Problem requirements: For each line below, check whether "学習記録" is present. Report how many lines have it, nothing else.

Listed entries:

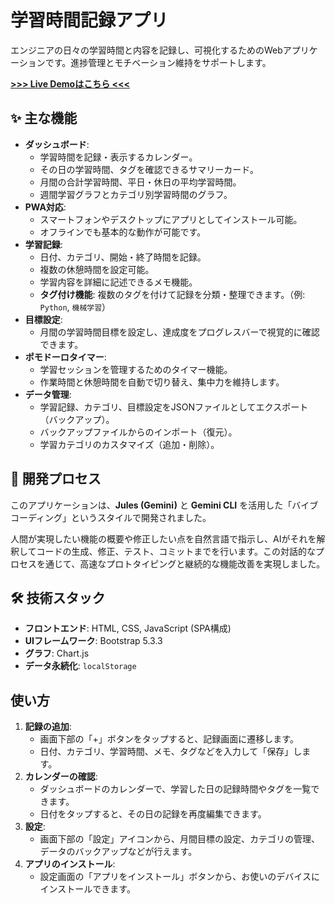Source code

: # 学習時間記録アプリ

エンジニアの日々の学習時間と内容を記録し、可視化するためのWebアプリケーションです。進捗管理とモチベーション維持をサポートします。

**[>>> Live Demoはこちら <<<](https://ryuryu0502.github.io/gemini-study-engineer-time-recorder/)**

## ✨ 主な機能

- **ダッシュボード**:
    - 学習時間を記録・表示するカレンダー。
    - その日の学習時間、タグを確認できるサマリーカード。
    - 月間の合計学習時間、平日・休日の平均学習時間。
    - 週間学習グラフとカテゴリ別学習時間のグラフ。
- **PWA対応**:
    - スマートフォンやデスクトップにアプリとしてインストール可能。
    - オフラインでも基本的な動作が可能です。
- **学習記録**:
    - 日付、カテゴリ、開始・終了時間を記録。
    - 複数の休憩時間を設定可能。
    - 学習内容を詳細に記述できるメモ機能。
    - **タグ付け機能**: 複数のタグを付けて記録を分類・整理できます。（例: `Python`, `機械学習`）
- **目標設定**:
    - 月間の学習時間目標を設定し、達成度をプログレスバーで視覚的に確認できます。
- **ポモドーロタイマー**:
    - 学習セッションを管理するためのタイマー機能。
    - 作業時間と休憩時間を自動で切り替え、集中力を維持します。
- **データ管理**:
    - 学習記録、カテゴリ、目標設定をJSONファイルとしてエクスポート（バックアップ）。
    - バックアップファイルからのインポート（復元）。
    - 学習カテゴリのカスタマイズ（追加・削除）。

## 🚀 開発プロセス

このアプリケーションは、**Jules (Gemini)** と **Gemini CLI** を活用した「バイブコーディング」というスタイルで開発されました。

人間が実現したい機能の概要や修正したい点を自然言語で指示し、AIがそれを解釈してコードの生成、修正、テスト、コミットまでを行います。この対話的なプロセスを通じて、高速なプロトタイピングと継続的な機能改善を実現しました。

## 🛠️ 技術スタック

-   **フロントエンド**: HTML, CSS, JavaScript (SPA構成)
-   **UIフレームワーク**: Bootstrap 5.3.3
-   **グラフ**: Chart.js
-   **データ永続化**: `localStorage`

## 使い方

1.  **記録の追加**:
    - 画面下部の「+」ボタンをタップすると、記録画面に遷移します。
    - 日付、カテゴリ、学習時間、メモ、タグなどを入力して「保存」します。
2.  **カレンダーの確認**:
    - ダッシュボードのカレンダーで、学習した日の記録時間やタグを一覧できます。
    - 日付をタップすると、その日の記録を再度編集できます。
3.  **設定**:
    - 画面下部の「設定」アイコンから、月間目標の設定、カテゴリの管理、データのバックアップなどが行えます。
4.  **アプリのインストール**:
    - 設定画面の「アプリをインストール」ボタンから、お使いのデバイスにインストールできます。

...

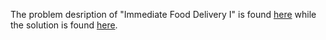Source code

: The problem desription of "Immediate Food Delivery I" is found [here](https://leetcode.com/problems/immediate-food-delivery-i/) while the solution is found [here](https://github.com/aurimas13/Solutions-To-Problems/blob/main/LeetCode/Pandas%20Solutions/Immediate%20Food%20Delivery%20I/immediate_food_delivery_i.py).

Response area: 2